Bunter Schmuck aus Eimern Töpfen und Kannen am Gartenzaun zeigt, dass hier eine Frau wohnt, die heiraten möchte

Stellen Sie sich vor, Sie gehen auf ein Fest, kennen niemanden und der erste Mensch, mit dem Sie in Kontakt kommen, blockt das Gespräch gleich ab. Was ist passiert? Ich habe das Thema Kaltakquise angeschnitten. Ein Thema in der Schmuddelecke. Was an Akquise zukunftsweisend ist, und warum Sie das kleine Schreckgespenst am besten gleich hinter sich lassen und Kaltakquise positiv in Ihr Leben verankern, das erfahren Sie in diesem Coaching Tapa.

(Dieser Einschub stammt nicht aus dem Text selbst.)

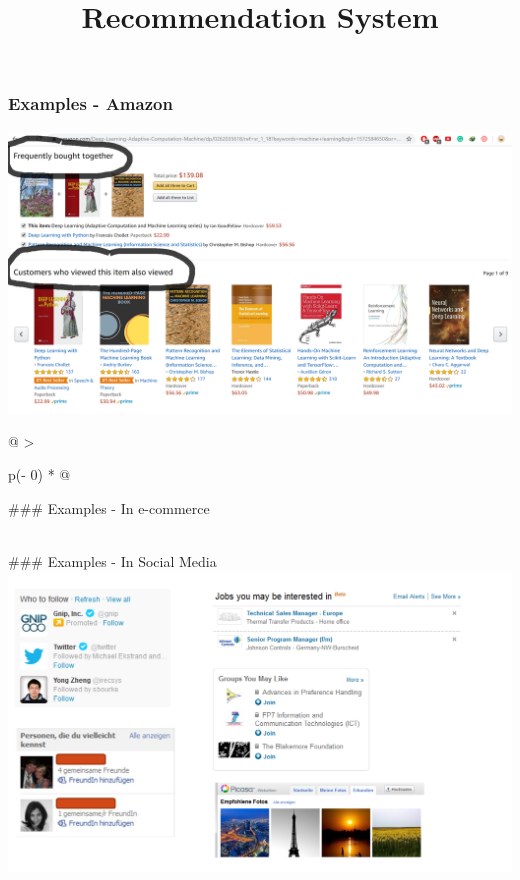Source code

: \documentclass[
]{article}
\title{Recommendation System}
\author{}
\date{\vspace{-2.5em}}
\begin{document}
\maketitle

\hypertarget{examples---amazon}{%
\subsubsection{Examples - Amazon}\label{examples---amazon}}

\includegraphics{images/rs1.png}

\begin{longtable}[]{@{}
  >{\raggedright\arraybackslash}p{(\columnwidth - 0\tabcolsep) * }@{}}
\toprule
\begin{minipage}[b]{\linewidth}\raggedright
\#\#\# Examples - In e-commerce
\end{minipage} \\
\midrule
\endhead
\#\#\# Examples - In Social Media \\
\includegraphics{images/rs3.png} \\
\bottomrule
\end{longtable}
\end{document}
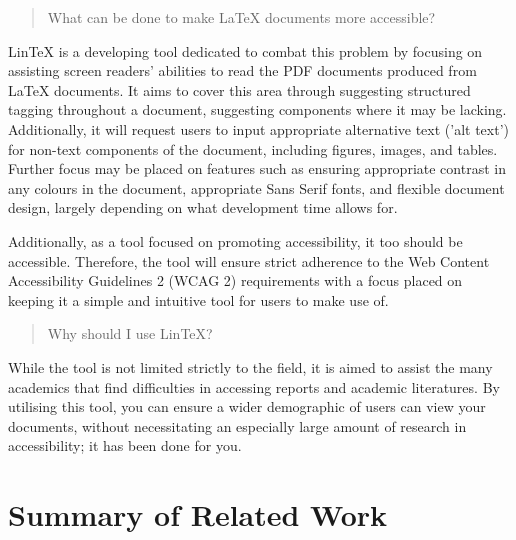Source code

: \documentclass[11pt,titlepage,dvipsnames,table,xcdraw]{article}
\begin{document}
\begin{quote}
What can be done to make LaTeX documents more accessible?
\end{quote}
LinTeX is a developing tool dedicated to combat this problem by focusing on assisting screen readers' abilities to read the PDF documents produced from LaTeX documents. It aims to cover this area through suggesting structured tagging throughout a document, suggesting components where it may be lacking. Additionally, it will request users to input appropriate alternative text ('alt text') for non-text components of the document, including figures, images, and tables. Further focus may be placed on features such as ensuring appropriate contrast in any colours in the document, appropriate Sans Serif fonts, and flexible document design, largely depending on what development time allows for. 

Additionally, as a tool focused on promoting accessibility, it too should be accessible. Therefore, the tool will ensure strict adherence to the Web Content Accessibility Guidelines 2 (WCAG 2) \cite{wcag} requirements with a focus placed on keeping it a simple and intuitive tool for users to make use of.

\begin{quote}
Why should I use LinTeX?
\end{quote}
While the tool is not limited strictly to the field, it is aimed to assist the many academics that find difficulties in accessing reports and academic literatures. By utilising this tool, you can ensure a wider demographic of users can view your documents, without necessitating an especially large amount of research in accessibility; it has been done for you.
\clearpage

\section{Summary of Related Work}


\end{document}

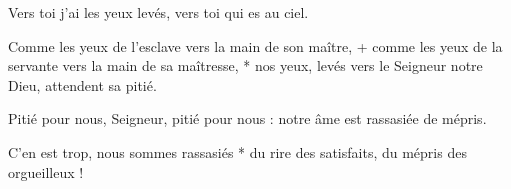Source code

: \item Vers toi j'ai les yeux levés, vers toi qui es au ciel.

\item Comme les yeux de l'esclave vers la main de son maître, + comme les yeux de la servante vers la main de sa maîtresse, * nos yeux, levés vers le Seigneur notre Dieu, attendent sa pitié.

\item Pitié pour nous, Seigneur, pitié pour nous : notre âme est rassasiée de mépris.

\item C'en est trop, nous sommes rassasiés * du rire des satisfaits, du mépris des orgueilleux !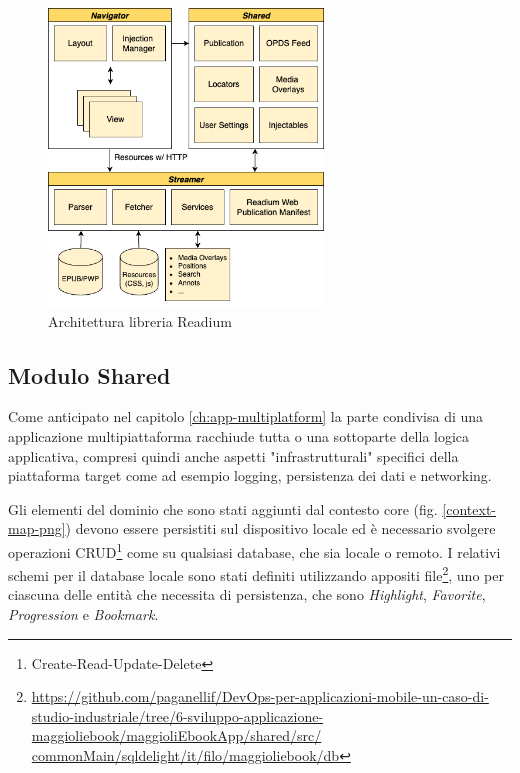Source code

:\begin{figure}[H]
    \centering
    \includegraphics[width=0.65\textwidth]{img/readium-arch.png}
    \caption{Architettura libreria Readium}
    \label{readiumarch}
\end{figure}

\subsection{Modulo Shared}
Come anticipato nel capitolo \ref{ch:app-multiplatform} la parte condivisa di una applicazione multipiattaforma racchiude tutta o una sottoparte della logica applicativa, compresi quindi anche aspetti "infrastrutturali" specifici della piattaforma target come ad esempio logging, persistenza dei dati e networking.

Gli elementi del dominio che sono stati aggiunti dal contesto core (fig. \ref{context-map-png}) devono essere persistiti sul dispositivo locale ed è necessario svolgere operazioni CRUD\footnote{Create-Read-Update-Delete} come su qualsiasi database, che sia locale o remoto. I relativi schemi per il database locale sono stati definiti utilizzando appositi file\footnote{\href{https://github.com/paganellif/DevOps-per-applicazioni-mobile-un-caso-di-studio-industriale/tree/6-sviluppo-applicazione-maggioliebook/maggioliEbookApp/shared/src/commonMain/sqldelight/it/filo/maggioliebook/db}{https://github.com/paganellif/DevOps-per-applicazioni-mobile-un-caso-di-studio-industriale/tree/6-sviluppo-applicazione-maggioliebook/maggioliEbookApp/shared/src/\\commonMain/sqldelight/it/filo/maggioliebook/db}}, uno per ciascuna delle entità che necessita di persistenza, che sono \textit{Highlight}, \textit{Favorite}, \textit{Progression} e \textit{Bookmark}.

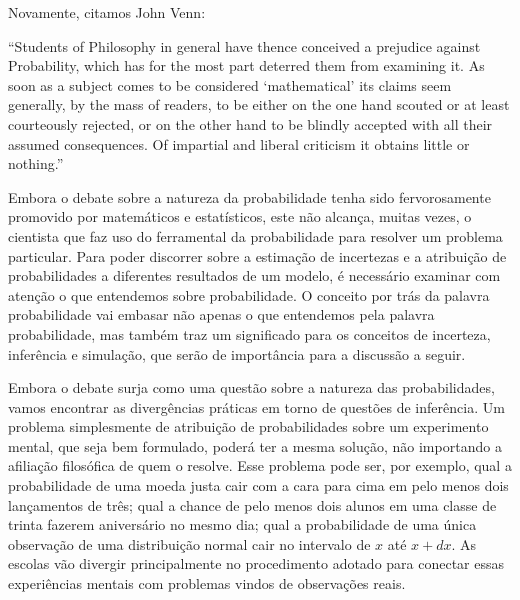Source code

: Novamente, citamos John Venn:

``Students of Philosophy in general have thence conceived a prejudice against Probability, which has for the most part
deterred them from examining it. As soon as a subject comes to be considered `mathematical' its claims seem generally,
by the mass of readers, to be either on the one hand scouted or at least courteously rejected, or on the other hand
to be blindly accepted with all their assumed consequences. Of impartial and liberal criticism it obtains little or nothing.''
\citep{Venn1866}

Embora o debate sobre a natureza da probabilidade tenha sido fervorosamente promovido por matemáticos e estatísticos,
este não alcança, muitas vezes, o cientista que faz uso do ferramental da probabilidade para resolver um problema particular.
Para poder discorrer sobre a estimação de incertezas e a atribuição de probabilidades a diferentes resultados de um modelo,
é necessário examinar com atenção o que entendemos sobre probabilidade. O conceito por trás da palavra probabilidade vai
embasar não apenas o que entendemos pela palavra probabilidade, mas também traz um significado para os conceitos de
incerteza, inferência e simulação, que serão de importância para a discussão a seguir. 

Embora o debate surja como uma questão sobre a natureza das probabilidades, vamos encontrar as divergências práticas
em torno de questões de inferência. Um problema simplesmente de atribuição de probabilidades sobre um experimento mental,
que seja bem formulado, poderá ter a mesma solução, não importando a afiliação filosófica de quem o resolve. Esse problema 
pode ser, por exemplo, qual a probabilidade de uma moeda justa cair com a cara para cima em pelo menos dois lançamentos de 
três; qual a chance de pelo menos dois alunos em uma classe de trinta fazerem aniversário no mesmo dia; qual a probabilidade 
de uma única observação de uma distribuição normal cair no intervalo de $x$ até $x+dx$. As escolas vão divergir principalmente
no procedimento adotado para conectar essas experiências mentais com problemas vindos de observações reais.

Von Natur aus bin ich offen und neugierig, aber auf ein Fest zu gehen, auf dem ich außer den Gastgebern niemanden kenne, ist anstrengend. Neue Menschen kennenlernen, das kann leicht sein, oder auch schwierig. So wie Akquise. Es gibt Menschen, mit denen stimmt die Chemie und wir sind sofort mittendrin in einem mitfühlenden Austausch. Härter wird´s, wenn Menschen sich abgrenzen, distanziert verhalten. So war es in diesem Fall: Die Arme verschränkt, kein Blickkontakt, abweisendes Verhalten. Und dann ihre Aussage: „Akquise, nee, das mag ich gar nicht! Ich bin froh, dass ich das gerade nicht mehr machen muss.“ Sie ahnen es schon, ich hatte begeistert von Akquise erzählt. Das Gespräch endete dann auch an dieser Stelle, Vorhang zu, fertig. 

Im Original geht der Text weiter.